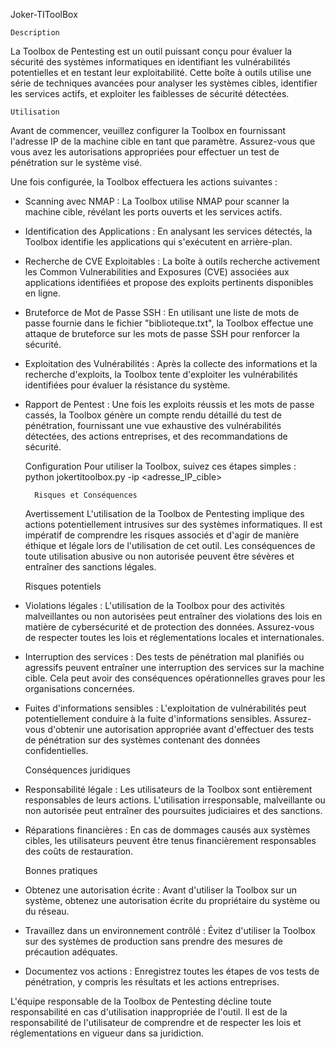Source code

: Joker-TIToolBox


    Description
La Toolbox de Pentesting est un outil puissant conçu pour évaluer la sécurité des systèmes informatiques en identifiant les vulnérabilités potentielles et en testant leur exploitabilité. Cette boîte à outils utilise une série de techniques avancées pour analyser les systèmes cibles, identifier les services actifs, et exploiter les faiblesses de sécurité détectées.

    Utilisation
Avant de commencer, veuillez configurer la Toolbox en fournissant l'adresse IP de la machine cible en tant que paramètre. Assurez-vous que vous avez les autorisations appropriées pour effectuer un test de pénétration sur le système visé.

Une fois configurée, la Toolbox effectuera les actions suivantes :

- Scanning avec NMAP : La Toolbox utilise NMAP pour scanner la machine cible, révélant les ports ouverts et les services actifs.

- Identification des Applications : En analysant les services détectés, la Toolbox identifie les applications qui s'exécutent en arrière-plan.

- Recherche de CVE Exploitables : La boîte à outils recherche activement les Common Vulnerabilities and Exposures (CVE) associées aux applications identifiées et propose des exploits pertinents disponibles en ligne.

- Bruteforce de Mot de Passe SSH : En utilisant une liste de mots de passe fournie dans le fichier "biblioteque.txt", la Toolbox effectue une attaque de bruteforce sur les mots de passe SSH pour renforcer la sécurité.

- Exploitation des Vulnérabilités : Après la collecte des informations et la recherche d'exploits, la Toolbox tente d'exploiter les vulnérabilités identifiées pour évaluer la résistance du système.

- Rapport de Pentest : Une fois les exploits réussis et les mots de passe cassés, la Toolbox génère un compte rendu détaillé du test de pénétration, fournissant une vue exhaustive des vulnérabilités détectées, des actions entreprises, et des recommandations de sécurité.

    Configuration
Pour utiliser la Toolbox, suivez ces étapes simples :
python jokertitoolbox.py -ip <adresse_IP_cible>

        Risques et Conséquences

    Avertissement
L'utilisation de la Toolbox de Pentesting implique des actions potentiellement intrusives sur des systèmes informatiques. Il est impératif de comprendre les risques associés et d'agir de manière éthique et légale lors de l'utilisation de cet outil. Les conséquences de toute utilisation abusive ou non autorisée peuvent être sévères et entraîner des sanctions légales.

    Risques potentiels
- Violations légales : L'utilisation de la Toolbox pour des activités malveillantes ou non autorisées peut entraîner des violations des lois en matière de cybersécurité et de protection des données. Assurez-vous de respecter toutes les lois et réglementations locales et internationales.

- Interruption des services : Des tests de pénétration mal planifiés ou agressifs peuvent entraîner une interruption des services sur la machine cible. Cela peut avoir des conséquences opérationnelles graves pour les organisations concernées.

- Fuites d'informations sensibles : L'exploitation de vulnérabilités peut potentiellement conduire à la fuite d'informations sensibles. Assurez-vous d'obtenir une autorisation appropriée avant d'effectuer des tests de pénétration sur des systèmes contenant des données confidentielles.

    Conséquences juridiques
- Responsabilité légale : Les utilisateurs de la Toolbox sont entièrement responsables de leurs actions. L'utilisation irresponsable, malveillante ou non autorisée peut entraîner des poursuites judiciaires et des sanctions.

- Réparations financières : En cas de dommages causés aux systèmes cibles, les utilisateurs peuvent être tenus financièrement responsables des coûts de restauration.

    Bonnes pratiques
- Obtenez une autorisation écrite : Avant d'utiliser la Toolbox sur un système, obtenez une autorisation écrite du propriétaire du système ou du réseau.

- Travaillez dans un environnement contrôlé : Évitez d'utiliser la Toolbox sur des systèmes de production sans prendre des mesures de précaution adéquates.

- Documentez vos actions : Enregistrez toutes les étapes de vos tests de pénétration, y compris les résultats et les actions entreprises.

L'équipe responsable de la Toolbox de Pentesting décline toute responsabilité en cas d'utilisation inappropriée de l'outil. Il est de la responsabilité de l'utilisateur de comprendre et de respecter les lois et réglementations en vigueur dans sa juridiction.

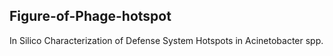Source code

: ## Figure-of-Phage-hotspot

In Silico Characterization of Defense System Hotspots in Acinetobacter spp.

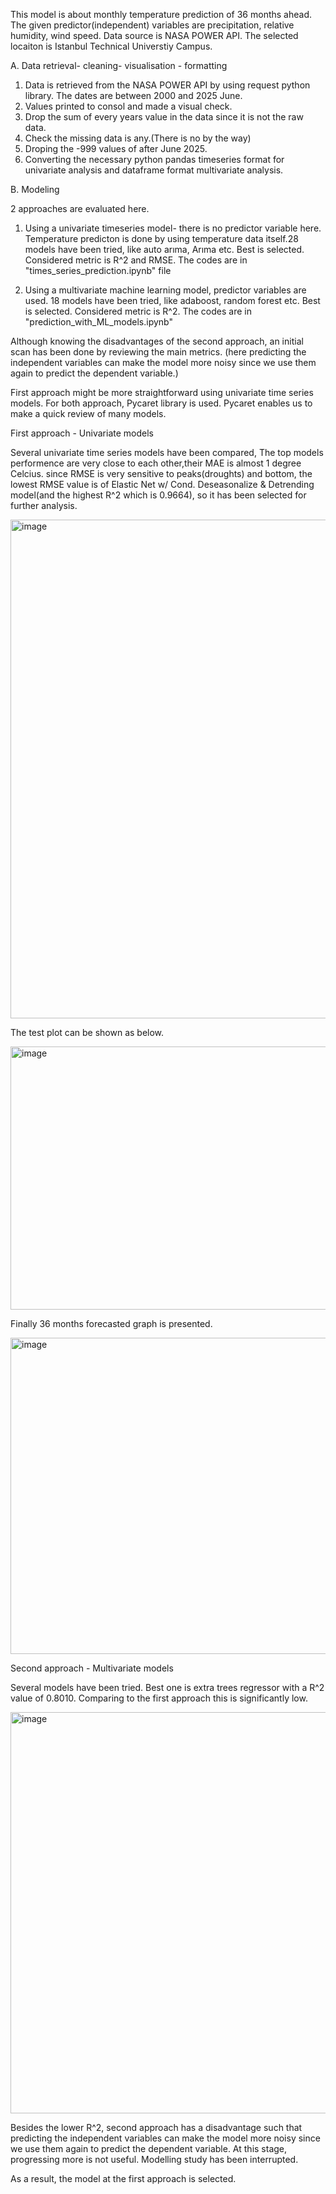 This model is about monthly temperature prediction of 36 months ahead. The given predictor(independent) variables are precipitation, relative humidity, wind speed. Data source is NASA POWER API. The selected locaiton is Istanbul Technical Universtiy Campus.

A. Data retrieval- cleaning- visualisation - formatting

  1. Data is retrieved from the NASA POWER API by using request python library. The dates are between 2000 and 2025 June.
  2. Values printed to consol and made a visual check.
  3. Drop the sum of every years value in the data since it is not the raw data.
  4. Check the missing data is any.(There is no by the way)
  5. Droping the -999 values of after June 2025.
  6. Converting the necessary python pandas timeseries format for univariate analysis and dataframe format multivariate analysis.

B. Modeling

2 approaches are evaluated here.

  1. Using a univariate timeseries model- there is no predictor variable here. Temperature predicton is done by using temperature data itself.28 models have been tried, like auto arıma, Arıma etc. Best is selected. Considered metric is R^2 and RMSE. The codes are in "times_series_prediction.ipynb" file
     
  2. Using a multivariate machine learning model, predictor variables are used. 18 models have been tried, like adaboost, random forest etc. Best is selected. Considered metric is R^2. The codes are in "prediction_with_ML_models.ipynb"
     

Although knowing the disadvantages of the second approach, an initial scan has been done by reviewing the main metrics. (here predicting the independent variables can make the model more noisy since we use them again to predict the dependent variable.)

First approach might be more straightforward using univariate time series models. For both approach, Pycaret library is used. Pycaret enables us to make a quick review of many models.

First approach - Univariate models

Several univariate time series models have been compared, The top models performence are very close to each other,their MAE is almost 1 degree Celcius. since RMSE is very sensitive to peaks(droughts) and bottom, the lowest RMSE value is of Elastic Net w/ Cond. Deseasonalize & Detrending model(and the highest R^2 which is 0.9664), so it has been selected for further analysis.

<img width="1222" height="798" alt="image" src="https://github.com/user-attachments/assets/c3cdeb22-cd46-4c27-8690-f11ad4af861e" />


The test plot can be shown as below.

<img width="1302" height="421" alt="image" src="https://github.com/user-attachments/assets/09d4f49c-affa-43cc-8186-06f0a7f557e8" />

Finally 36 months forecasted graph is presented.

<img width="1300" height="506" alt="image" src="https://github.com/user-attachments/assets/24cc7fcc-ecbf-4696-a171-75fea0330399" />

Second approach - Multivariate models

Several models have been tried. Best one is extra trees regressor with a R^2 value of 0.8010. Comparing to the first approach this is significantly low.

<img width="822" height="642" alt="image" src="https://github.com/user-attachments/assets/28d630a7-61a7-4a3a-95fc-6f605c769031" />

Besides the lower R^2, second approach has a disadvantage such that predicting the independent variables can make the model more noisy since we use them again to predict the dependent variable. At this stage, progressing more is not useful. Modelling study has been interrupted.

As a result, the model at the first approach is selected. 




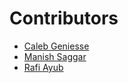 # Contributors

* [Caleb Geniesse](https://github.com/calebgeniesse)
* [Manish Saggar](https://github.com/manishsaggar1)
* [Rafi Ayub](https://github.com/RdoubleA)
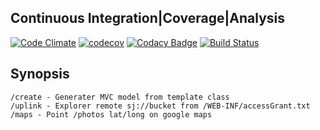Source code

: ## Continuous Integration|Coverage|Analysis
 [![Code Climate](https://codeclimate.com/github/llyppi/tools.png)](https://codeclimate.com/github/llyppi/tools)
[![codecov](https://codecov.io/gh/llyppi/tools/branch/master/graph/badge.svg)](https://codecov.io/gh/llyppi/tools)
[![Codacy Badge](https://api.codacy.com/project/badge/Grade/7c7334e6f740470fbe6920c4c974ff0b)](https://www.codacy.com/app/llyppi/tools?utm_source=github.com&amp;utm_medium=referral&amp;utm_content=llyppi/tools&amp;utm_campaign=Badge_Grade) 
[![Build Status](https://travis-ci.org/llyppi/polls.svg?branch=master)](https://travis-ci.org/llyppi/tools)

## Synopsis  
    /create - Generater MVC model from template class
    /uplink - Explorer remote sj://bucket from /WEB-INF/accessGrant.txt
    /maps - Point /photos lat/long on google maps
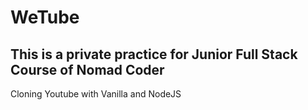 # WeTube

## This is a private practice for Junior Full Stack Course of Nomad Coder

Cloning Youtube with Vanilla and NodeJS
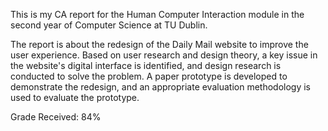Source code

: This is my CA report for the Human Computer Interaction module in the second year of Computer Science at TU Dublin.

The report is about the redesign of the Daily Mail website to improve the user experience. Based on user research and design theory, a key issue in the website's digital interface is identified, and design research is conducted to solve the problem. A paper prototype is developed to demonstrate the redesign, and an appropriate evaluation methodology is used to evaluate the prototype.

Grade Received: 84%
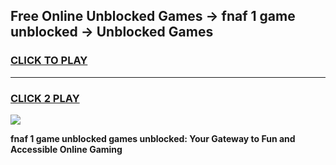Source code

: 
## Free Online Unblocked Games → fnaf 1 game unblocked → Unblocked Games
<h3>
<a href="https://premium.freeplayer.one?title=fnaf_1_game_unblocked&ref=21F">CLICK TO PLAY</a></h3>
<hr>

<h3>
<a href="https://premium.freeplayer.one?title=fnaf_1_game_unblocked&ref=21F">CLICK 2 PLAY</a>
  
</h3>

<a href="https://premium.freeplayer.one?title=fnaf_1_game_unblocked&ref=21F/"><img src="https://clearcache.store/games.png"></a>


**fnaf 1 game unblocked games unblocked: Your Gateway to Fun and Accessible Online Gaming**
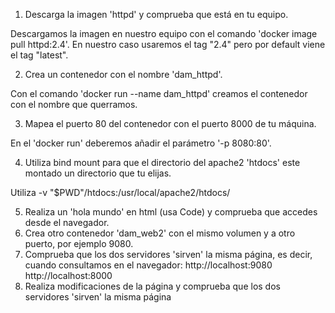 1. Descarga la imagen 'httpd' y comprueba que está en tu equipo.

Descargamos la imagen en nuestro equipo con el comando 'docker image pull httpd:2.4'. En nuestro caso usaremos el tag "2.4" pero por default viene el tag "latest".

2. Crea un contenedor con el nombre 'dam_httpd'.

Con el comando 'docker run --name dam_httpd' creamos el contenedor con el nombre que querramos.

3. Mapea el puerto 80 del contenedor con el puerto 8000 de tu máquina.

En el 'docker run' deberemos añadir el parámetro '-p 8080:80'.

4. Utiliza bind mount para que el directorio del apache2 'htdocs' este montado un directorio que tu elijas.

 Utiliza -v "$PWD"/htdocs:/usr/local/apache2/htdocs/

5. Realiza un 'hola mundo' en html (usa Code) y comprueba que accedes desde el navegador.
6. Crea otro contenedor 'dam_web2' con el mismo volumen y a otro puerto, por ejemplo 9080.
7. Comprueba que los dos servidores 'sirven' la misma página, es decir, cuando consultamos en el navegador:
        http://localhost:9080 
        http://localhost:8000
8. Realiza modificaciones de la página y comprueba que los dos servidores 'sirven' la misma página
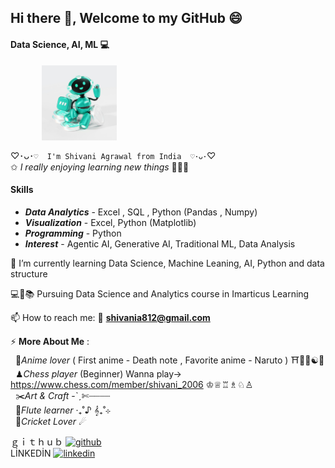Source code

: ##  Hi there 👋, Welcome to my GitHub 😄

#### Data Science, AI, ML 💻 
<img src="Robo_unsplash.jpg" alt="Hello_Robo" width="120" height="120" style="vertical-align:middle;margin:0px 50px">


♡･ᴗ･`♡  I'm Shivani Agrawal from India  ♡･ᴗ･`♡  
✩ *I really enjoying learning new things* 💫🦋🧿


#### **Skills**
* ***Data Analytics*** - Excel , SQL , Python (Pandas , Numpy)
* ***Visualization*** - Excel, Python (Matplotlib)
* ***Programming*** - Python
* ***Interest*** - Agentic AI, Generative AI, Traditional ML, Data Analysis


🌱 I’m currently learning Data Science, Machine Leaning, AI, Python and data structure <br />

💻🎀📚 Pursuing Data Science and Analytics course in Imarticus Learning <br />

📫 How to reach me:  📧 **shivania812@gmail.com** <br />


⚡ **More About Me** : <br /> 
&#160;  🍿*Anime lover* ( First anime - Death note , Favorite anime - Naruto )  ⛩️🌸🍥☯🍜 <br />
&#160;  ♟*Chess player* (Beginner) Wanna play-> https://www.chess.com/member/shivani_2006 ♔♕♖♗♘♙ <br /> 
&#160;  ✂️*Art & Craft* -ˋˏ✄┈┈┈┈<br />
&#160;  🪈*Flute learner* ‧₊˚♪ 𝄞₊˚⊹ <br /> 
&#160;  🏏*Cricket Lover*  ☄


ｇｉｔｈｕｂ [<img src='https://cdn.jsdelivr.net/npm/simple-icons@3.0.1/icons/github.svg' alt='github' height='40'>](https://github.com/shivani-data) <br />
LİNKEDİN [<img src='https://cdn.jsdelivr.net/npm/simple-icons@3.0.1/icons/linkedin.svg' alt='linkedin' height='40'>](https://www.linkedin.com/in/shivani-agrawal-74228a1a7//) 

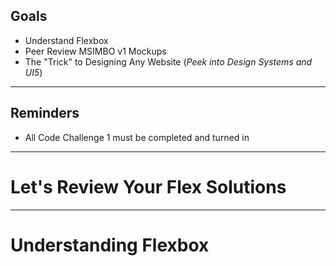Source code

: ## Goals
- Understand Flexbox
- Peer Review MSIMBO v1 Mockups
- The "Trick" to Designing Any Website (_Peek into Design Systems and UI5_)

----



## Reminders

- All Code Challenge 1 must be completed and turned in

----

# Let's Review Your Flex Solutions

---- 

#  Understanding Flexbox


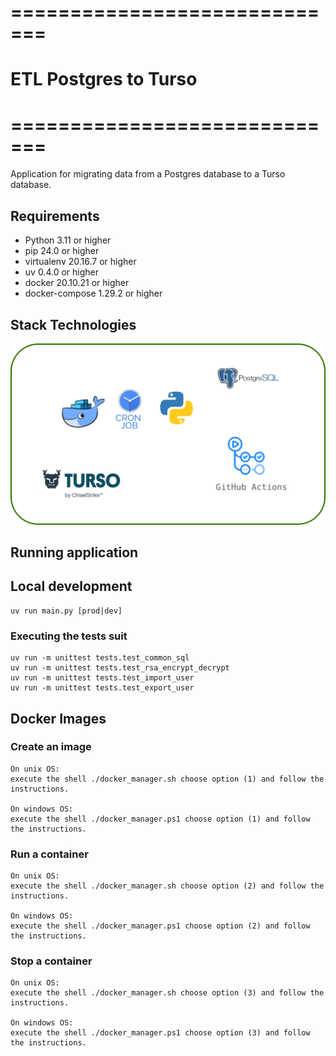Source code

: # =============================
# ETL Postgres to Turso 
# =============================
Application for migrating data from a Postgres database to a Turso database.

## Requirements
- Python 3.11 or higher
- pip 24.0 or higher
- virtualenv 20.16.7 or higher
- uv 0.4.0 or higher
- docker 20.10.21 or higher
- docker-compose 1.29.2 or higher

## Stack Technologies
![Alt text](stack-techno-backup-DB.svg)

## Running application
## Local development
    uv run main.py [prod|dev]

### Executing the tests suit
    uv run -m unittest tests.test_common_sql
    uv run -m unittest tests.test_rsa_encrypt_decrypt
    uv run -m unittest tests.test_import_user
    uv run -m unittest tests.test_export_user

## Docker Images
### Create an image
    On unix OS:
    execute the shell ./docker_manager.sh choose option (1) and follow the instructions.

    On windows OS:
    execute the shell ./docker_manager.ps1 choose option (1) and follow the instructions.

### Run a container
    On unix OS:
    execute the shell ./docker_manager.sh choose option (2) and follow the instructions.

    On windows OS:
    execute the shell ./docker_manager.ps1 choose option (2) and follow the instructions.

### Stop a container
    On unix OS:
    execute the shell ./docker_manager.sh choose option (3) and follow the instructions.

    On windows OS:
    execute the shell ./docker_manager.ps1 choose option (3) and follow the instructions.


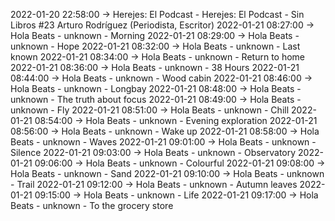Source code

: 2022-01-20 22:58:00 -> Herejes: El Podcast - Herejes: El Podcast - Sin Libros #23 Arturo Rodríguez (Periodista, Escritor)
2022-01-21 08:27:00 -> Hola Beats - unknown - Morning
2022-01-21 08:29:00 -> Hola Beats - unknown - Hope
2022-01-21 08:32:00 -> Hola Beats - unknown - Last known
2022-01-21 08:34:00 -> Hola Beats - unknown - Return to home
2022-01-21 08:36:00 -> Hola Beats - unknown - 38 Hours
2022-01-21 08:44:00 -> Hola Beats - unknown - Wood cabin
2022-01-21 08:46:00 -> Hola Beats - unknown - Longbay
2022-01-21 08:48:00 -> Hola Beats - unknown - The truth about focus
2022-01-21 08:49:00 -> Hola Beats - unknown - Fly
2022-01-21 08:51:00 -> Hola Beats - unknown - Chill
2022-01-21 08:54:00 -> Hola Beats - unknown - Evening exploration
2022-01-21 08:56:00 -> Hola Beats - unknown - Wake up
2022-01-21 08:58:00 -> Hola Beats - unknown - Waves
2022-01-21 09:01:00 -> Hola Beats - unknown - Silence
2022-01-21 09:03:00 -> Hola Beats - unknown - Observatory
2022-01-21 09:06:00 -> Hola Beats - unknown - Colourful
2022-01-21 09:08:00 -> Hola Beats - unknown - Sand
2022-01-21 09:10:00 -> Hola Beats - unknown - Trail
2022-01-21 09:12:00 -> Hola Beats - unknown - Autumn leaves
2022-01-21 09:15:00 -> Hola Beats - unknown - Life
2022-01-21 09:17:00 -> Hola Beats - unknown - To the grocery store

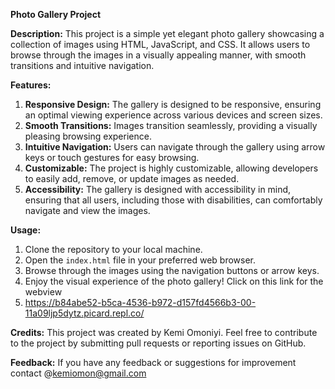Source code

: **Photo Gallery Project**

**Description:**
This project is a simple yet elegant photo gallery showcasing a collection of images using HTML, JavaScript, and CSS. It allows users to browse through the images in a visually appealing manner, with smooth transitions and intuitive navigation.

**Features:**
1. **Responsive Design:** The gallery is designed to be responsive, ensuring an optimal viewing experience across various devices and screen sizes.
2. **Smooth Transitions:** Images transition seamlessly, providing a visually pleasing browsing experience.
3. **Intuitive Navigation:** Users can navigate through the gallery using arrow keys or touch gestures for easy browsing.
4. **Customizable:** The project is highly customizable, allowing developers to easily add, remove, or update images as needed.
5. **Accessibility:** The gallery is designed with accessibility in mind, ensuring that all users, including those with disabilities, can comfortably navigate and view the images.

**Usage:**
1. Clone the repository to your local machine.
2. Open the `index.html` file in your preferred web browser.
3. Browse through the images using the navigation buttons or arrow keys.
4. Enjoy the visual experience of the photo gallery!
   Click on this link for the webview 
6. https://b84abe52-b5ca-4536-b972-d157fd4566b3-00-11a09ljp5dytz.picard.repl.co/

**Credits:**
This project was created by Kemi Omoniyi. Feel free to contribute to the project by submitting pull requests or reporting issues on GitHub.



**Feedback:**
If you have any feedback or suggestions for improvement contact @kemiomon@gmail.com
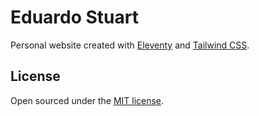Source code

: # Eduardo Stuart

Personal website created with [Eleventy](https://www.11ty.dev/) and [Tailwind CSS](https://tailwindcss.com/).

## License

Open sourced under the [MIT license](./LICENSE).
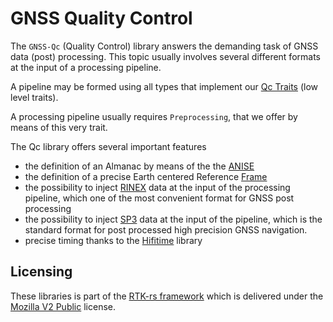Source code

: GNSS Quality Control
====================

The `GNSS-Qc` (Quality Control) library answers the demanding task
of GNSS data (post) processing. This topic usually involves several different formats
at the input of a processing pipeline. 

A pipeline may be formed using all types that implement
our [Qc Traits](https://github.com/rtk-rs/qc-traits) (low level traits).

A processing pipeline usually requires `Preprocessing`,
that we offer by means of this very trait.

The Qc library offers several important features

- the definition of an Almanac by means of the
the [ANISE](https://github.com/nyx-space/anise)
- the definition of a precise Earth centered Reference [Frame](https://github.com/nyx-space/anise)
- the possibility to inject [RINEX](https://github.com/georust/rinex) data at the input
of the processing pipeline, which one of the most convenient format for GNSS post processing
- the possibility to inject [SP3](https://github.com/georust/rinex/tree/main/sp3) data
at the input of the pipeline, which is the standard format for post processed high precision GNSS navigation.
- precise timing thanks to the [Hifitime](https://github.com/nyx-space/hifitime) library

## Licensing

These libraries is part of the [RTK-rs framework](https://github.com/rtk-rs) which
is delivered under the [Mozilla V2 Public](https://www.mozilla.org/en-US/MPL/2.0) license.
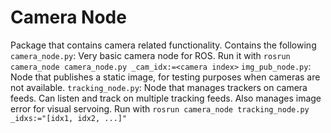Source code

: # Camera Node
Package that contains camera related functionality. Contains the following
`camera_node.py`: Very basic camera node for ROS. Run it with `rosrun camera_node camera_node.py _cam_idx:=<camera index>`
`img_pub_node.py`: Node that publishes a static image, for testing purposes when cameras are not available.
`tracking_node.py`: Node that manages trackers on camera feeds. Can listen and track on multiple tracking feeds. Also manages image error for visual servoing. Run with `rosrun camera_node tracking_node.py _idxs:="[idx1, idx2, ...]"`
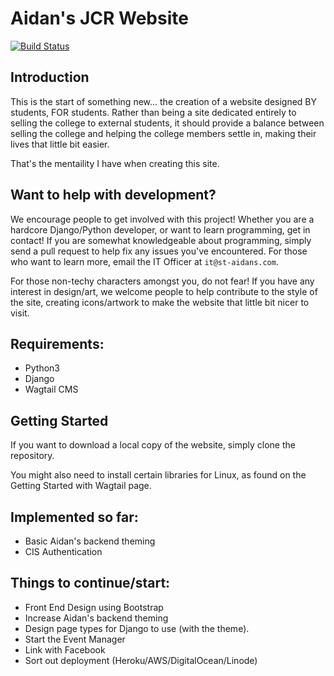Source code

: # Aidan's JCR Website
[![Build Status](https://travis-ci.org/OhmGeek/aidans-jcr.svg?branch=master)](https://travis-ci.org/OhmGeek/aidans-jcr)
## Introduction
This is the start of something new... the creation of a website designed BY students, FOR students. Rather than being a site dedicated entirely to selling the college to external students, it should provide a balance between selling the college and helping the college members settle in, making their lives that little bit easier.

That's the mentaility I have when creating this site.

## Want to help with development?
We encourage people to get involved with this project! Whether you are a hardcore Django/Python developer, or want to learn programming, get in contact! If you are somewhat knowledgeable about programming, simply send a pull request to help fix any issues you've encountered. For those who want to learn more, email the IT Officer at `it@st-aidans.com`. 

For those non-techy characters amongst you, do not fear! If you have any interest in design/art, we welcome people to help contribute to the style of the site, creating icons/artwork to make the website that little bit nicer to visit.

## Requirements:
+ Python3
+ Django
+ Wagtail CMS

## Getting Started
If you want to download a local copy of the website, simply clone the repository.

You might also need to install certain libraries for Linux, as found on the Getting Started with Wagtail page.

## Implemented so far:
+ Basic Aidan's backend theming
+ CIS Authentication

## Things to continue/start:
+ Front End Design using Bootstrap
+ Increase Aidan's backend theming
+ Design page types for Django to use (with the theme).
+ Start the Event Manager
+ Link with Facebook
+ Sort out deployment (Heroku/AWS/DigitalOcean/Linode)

What to produce
Search the listing for "ipynb" and show every line where it occurs.

Output for this exercise
  1. Using a univariate timeseries model- there is no predictor variable here. Temperature predicton is done by using temperature data itself.28 models have been tried, like auto arıma, Arıma etc. Best is selected. Considered metric is R^2 and RMSE. The codes are in "times_series_prediction.ipynb" file
  2. Using a multivariate machine learning model, predictor variables are used. 18 models have been tried, like adaboost, random forest etc. Best is selected. Considered metric is R^2. The codes are in "prediction_with_ML_models.ipynb"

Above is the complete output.